PROBLEM: Your answer should consist of each line from the data below that contains "websockets".

+++++

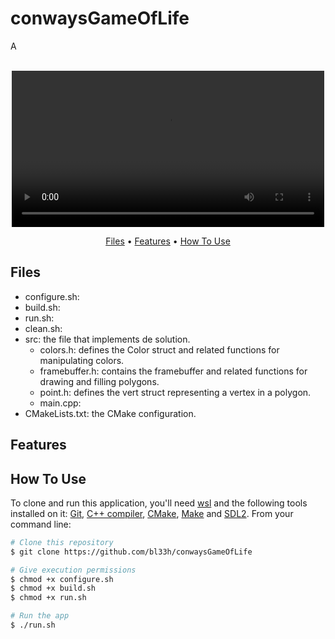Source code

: # conwaysGameOfLife
A

<p align="center">
  <br>
  <video controls width="500">
    <source src="https://youtu.be/TMX1Y4TNjA0" type="video/mp4">
  </video>
  <br>
</p>
<p align="center" >
  <a href="#Files">Files</a> •
  <a href="#Features">Features</a> •
  <a href="#how-to-use">How To Use</a> 
</p>

## Files

- configure.sh:
- build.sh:
- run.sh:
- clean.sh:
- src: the file that implements de solution.
  - colors.h: defines the Color struct and related functions for manipulating colors.
  - framebuffer.h: contains the framebuffer and related functions for drawing and filling polygons.
  - point.h: defines the vert struct representing a vertex in a polygon.
  - main.cpp: 
- CMakeLists.txt: the CMake configuration.

## Features


## How To Use
To clone and run this application, you'll need [wsl](https://learn.microsoft.com/en-us/windows/wsl/install) and the following tools installed on it: [Git](https://git-scm.com), [C++ compiler](https://www.fdi.ucm.es/profesor/luis/fp/devtools/mingw.html), [CMake](https://cmake.org/download/), [Make](https://linuxhint.com/install-make-ubuntu/) and [SDL2](https://www.oreilly.com/library/view/rust-programming-by/9781788390637/386c15eb-41b2-41b4-bd65-154a750a58d8.xhtml). From your command line:

```bash
# Clone this repository
$ git clone https://github.com/bl33h/conwaysGameOfLife

# Give execution permissions
$ chmod +x configure.sh
$ chmod +x build.sh
$ chmod +x run.sh

# Run the app
$ ./run.sh
```
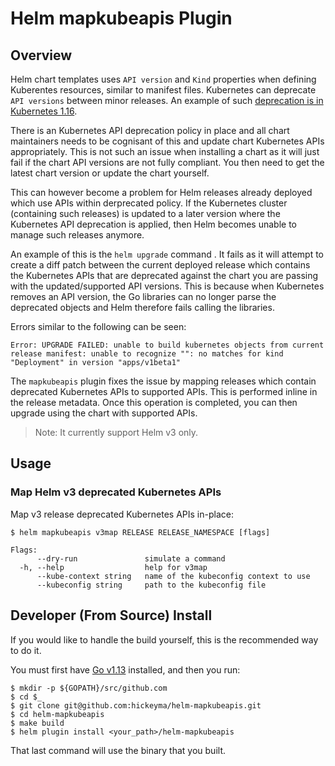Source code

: # Helm mapkubeapis Plugin

## Overview

Helm chart templates uses `API version` and `Kind` properties when defining Kuberentes resources, similar to  manifest files. Kubernetes can deprecate `API versions` between minor releases. An example of such [deprecation is in Kubernetes 1.16](https://kubernetes.io/blog/2019/07/18/api-deprecations-in-1-16/).

There is an Kubernetes API deprecation policy in place and all chart maintainers needs to be cognisant of this and update chart Kubernetes APIs appropriately. This is not such an issue when installing a chart as it will just fail if the chart API versions are not fully compliant. You then need to get the latest chart version or update the chart yourself.

This can however become a problem for Helm releases already deployed which use APIs within derprecated policy. If the Kubernetes cluster (containing such releases) is updated to a later version where the Kubernetes API deprecation is applied, then Helm becomes unable to manage such releases anymore.
 
An example of this is the `helm upgrade` command . It fails as it will attempt to create a diff patch between the current deployed release which contains the Kubernetes APIs that are deprecated against the chart you are passing with the updated/supported API versions. This is because when Kubernetes removes an API version, the Go libraries can no longer parse the deprecated objects and Helm therefore fails calling the libraries.

Errors similar to the following can be seen:

```
Error: UPGRADE FAILED: unable to build kubernetes objects from current release manifest: unable to recognize "": no matches for kind "Deployment" in version "apps/v1beta1"
```

The `mapkubeapis` plugin fixes the issue by mapping releases which contain deprecated Kubernetes APIs to supported APIs. This is performed inline in the release metadata. Once this operation is completed, you can then upgrade using the chart with supported APIs.

> Note: It currently support Helm v3 only.

## Usage

### Map Helm v3 deprecated Kubernetes APIs

Map v3 release deprecated Kubernetes APIs in-place:

```console
$ helm mapkubeapis v3map RELEASE RELEASE_NAMESPACE [flags]

Flags:
      --dry-run               simulate a command
  -h, --help                  help for v3map
      --kube-context string   name of the kubeconfig context to use
      --kubeconfig string     path to the kubeconfig file
```

## Developer (From Source) Install

If you would like to handle the build yourself, this is the recommended way to do it.

You must first have [Go v1.13](http://golang.org) installed, and then you run:

```console
$ mkdir -p ${GOPATH}/src/github.com
$ cd $_
$ git clone git@github.com:hickeyma/helm-mapkubeapis.git
$ cd helm-mapkubeapis
$ make build
$ helm plugin install <your_path>/helm-mapkubeapis
```

That last command will use the binary that you built.
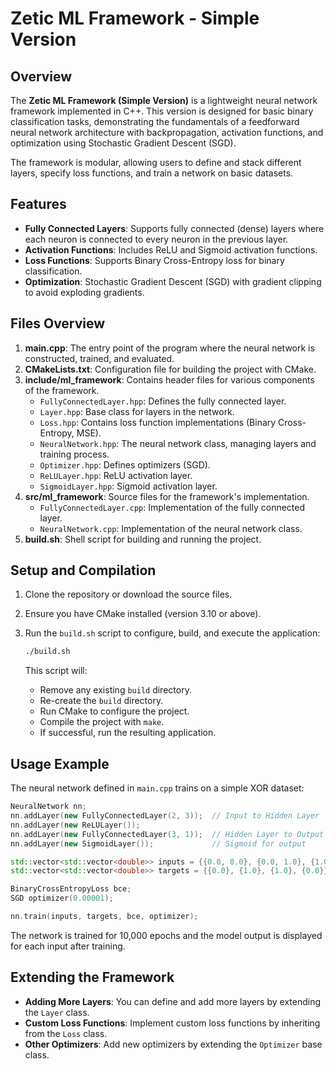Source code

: 
# Zetic ML Framework - Simple Version

## Overview

The **Zetic ML Framework (Simple Version)** is a lightweight neural network framework implemented in C++. This version is designed for basic binary classification tasks, demonstrating the fundamentals of a feedforward neural network architecture with backpropagation, activation functions, and optimization using Stochastic Gradient Descent (SGD). 

The framework is modular, allowing users to define and stack different layers, specify loss functions, and train a network on basic datasets.

## Features

- **Fully Connected Layers**: Supports fully connected (dense) layers where each neuron is connected to every neuron in the previous layer.
- **Activation Functions**: Includes ReLU and Sigmoid activation functions.
- **Loss Functions**: Supports Binary Cross-Entropy loss for binary classification.
- **Optimization**: Stochastic Gradient Descent (SGD) with gradient clipping to avoid exploding gradients.

## Files Overview

1. **main.cpp**: The entry point of the program where the neural network is constructed, trained, and evaluated.
2. **CMakeLists.txt**: Configuration file for building the project with CMake.
3. **include/ml_framework**: Contains header files for various components of the framework.
   - `FullyConnectedLayer.hpp`: Defines the fully connected layer.
   - `Layer.hpp`: Base class for layers in the network.
   - `Loss.hpp`: Contains loss function implementations (Binary Cross-Entropy, MSE).
   - `NeuralNetwork.hpp`: The neural network class, managing layers and training process.
   - `Optimizer.hpp`: Defines optimizers (SGD).
   - `ReLULayer.hpp`: ReLU activation layer.
   - `SigmoidLayer.hpp`: Sigmoid activation layer.
4. **src/ml_framework**: Source files for the framework's implementation.
   - `FullyConnectedLayer.cpp`: Implementation of the fully connected layer.
   - `NeuralNetwork.cpp`: Implementation of the neural network class.
5. **build.sh**: Shell script for building and running the project.

## Setup and Compilation

1. Clone the repository or download the source files.
2. Ensure you have CMake installed (version 3.10 or above).
3. Run the `build.sh` script to configure, build, and execute the application:
   
   ```bash
   ./build.sh
   ```

   This script will:
   - Remove any existing `build` directory.
   - Re-create the `build` directory.
   - Run CMake to configure the project.
   - Compile the project with `make`.
   - If successful, run the resulting application.

## Usage Example

The neural network defined in `main.cpp` trains on a simple XOR dataset:

```cpp
NeuralNetwork nn;
nn.addLayer(new FullyConnectedLayer(2, 3));  // Input to Hidden Layer
nn.addLayer(new ReLULayer());
nn.addLayer(new FullyConnectedLayer(3, 1));  // Hidden Layer to Output
nn.addLayer(new SigmoidLayer());             // Sigmoid for output

std::vector<std::vector<double>> inputs = {{0.0, 0.0}, {0.0, 1.0}, {1.0, 0.0}, {1.0, 1.0}};
std::vector<std::vector<double>> targets = {{0.0}, {1.0}, {1.0}, {0.0}};

BinaryCrossEntropyLoss bce;
SGD optimizer(0.00001);

nn.train(inputs, targets, bce, optimizer);
```

The network is trained for 10,000 epochs and the model output is displayed for each input after training.

## Extending the Framework

- **Adding More Layers**: You can define and add more layers by extending the `Layer` class.
- **Custom Loss Functions**: Implement custom loss functions by inheriting from the `Loss` class.
- **Other Optimizers**: Add new optimizers by extending the `Optimizer` base class.

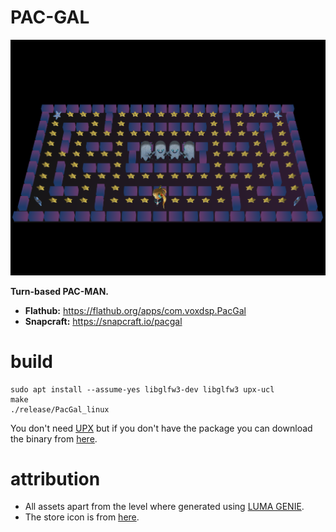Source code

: # PAC-GAL

[![Screenshot of the Pac-Gal game, a FOSS Pac-Man remake](https://raw.githubusercontent.com/mrbid/PAC-GAL/main/screenshot.png)](https://youtu.be/mHp8GOz5gJ8)

**Turn-based PAC-MAN.**

- **Flathub:** https://flathub.org/apps/com.voxdsp.PacGal
- **Snapcraft:** https://snapcraft.io/pacgal

# build
```
sudo apt install --assume-yes libglfw3-dev libglfw3 upx-ucl
make
./release/PacGal_linux
```
You don't need [UPX](https://upx.github.io/) but if you don't have the package you can download the binary from [here](https://github.com/upx/upx/releases).

# attribution
- All assets apart from the level where generated using [LUMA GENIE](https://lumalabs.ai/genie).
- The store icon is from [here](https://hero.fandom.com/wiki/Ms._Pac-Man?file=Pac-GirlPNR.png).
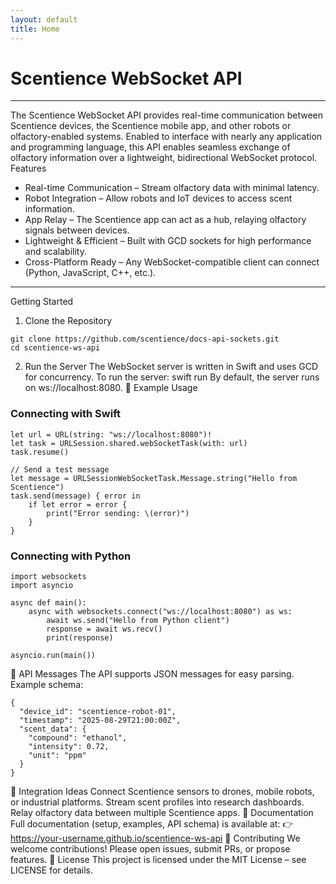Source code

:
 ```yaml
---
layout: default
title: Home
---
```


# Scentience WebSocket API
---
The Scentience WebSocket API provides real-time communication between Scentience devices, the Scentience mobile app, and other robots or olfactory-enabled systems.
Enabled to interface with nearly any application and programming language, this API enables seamless exchange of olfactory information over a lightweight, bidirectional WebSocket protocol.
Features
- Real-time Communication – Stream olfactory data with minimal latency.
- Robot Integration – Allow robots and IoT devices to access scent information.
- App Relay – The Scentience app can act as a hub, relaying olfactory signals between devices.
- Lightweight & Efficient – Built with GCD sockets for high performance and scalability.
- Cross-Platform Ready – Any WebSocket-compatible client can connect (Python, JavaScript, C++, etc.).
---
Getting Started
1. Clone the Repository
```
git clone https://github.com/scentience/docs-api-sockets.git
cd scentience-ws-api
```
2. Run the Server
The WebSocket server is written in Swift and uses GCD for concurrency.
To run the server:
swift run
By default, the server runs on ws://localhost:8080.
📡 Example Usage
### Connecting with Swift
```
let url = URL(string: "ws://localhost:8080")!
let task = URLSession.shared.webSocketTask(with: url)
task.resume()

// Send a test message
let message = URLSessionWebSocketTask.Message.string("Hello from Scentience")
task.send(message) { error in
    if let error = error {
        print("Error sending: \(error)")
    }
}
```
### Connecting with Python
```
import websockets
import asyncio

async def main():
    async with websockets.connect("ws://localhost:8080") as ws:
        await ws.send("Hello from Python client")
        response = await ws.recv()
        print(response)

asyncio.run(main())
```

🔧 API Messages
The API supports JSON messages for easy parsing.
Example schema:
```
{
  "device_id": "scentience-robot-01",
  "timestamp": "2025-08-29T21:00:00Z",
  "scent_data": {
    "compound": "ethanol",
    "intensity": 0.72,
    "unit": "ppm"
  }
}
```
🧩 Integration Ideas
Connect Scentience sensors to drones, mobile robots, or industrial platforms.
Stream scent profiles into research dashboards.
Relay olfactory data between multiple Scentience apps.
📖 Documentation
Full documentation (setup, examples, API schema) is available at:
👉 https://your-username.github.io/scentience-ws-api
🤝 Contributing
We welcome contributions! Please open issues, submit PRs, or propose features.
📜 License
This project is licensed under the MIT License – see LICENSE for details.

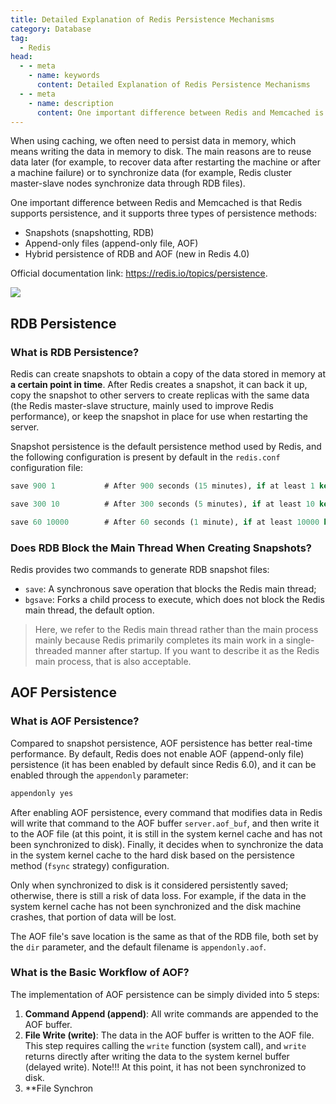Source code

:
 ```yaml
---
title: Detailed Explanation of Redis Persistence Mechanisms
category: Database
tag:
  - Redis
head:
  - - meta
    - name: keywords
      content: Detailed Explanation of Redis Persistence Mechanisms
  - - meta
    - name: description
      content: One important difference between Redis and Memcached is that Redis supports persistence, and it supports three types of persistence methods: snapshots (snapshotting, RDB), append-only files (append-only file, AOF), and hybrid persistence of RDB and AOF (new in Redis 4.0).
---
```


When using caching, we often need to persist data in memory, which means writing the data in memory to disk. The main reasons are to reuse data later (for example, to recover data after restarting the machine or after a machine failure) or to synchronize data (for example, Redis cluster master-slave nodes synchronize data through RDB files).

One important difference between Redis and Memcached is that Redis supports persistence, and it supports three types of persistence methods:

- Snapshots (snapshotting, RDB)
- Append-only files (append-only file, AOF)
- Hybrid persistence of RDB and AOF (new in Redis 4.0)

Official documentation link: <https://redis.io/topics/persistence>.

![](https://oss.javaguide.cn/github/javaguide/database/redis/redis4.0-persitence.png)

## RDB Persistence

### What is RDB Persistence?

Redis can create snapshots to obtain a copy of the data stored in memory at **a certain point in time**. After Redis creates a snapshot, it can back it up, copy the snapshot to other servers to create replicas with the same data (the Redis master-slave structure, mainly used to improve Redis performance), or keep the snapshot in place for use when restarting the server.

Snapshot persistence is the default persistence method used by Redis, and the following configuration is present by default in the `redis.conf` configuration file:

```clojure
save 900 1           # After 900 seconds (15 minutes), if at least 1 key has changed, Redis will automatically trigger the bgsave command to create a snapshot.

save 300 10          # After 300 seconds (5 minutes), if at least 10 keys have changed, Redis will automatically trigger the bgsave command to create a snapshot.

save 60 10000        # After 60 seconds (1 minute), if at least 10000 keys have changed, Redis will automatically trigger the bgsave command to create a snapshot.
```

### Does RDB Block the Main Thread When Creating Snapshots?

Redis provides two commands to generate RDB snapshot files:

- `save`: A synchronous save operation that blocks the Redis main thread;
- `bgsave`: Forks a child process to execute, which does not block the Redis main thread, the default option.

> Here, we refer to the Redis main thread rather than the main process mainly because Redis primarily completes its main work in a single-threaded manner after startup. If you want to describe it as the Redis main process, that is also acceptable.

## AOF Persistence

### What is AOF Persistence?

Compared to snapshot persistence, AOF persistence has better real-time performance. By default, Redis does not enable AOF (append-only file) persistence (it has been enabled by default since Redis 6.0), and it can be enabled through the `appendonly` parameter:

```bash
appendonly yes
```

After enabling AOF persistence, every command that modifies data in Redis will write that command to the AOF buffer `server.aof_buf`, and then write it to the AOF file (at this point, it is still in the system kernel cache and has not been synchronized to disk). Finally, it decides when to synchronize the data in the system kernel cache to the hard disk based on the persistence method (`fsync` strategy) configuration.

Only when synchronized to disk is it considered persistently saved; otherwise, there is still a risk of data loss. For example, if the data in the system kernel cache has not been synchronized and the disk machine crashes, that portion of data will be lost.

The AOF file's save location is the same as that of the RDB file, both set by the `dir` parameter, and the default filename is `appendonly.aof`.

### What is the Basic Workflow of AOF?

The implementation of AOF persistence can be simply divided into 5 steps:

1. **Command Append (append)**: All write commands are appended to the AOF buffer.
1. **File Write (write)**: The data in the AOF buffer is written to the AOF file. This step requires calling the `write` function (system call), and `write` returns directly after writing the data to the system kernel buffer (delayed write). Note!!! At this point, it has not been synchronized to disk.
1. \*\*File Synchron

+++++

EXPECTED ANSWER:
import websockets
    async with websockets.connect("ws://localhost:8080") as ws:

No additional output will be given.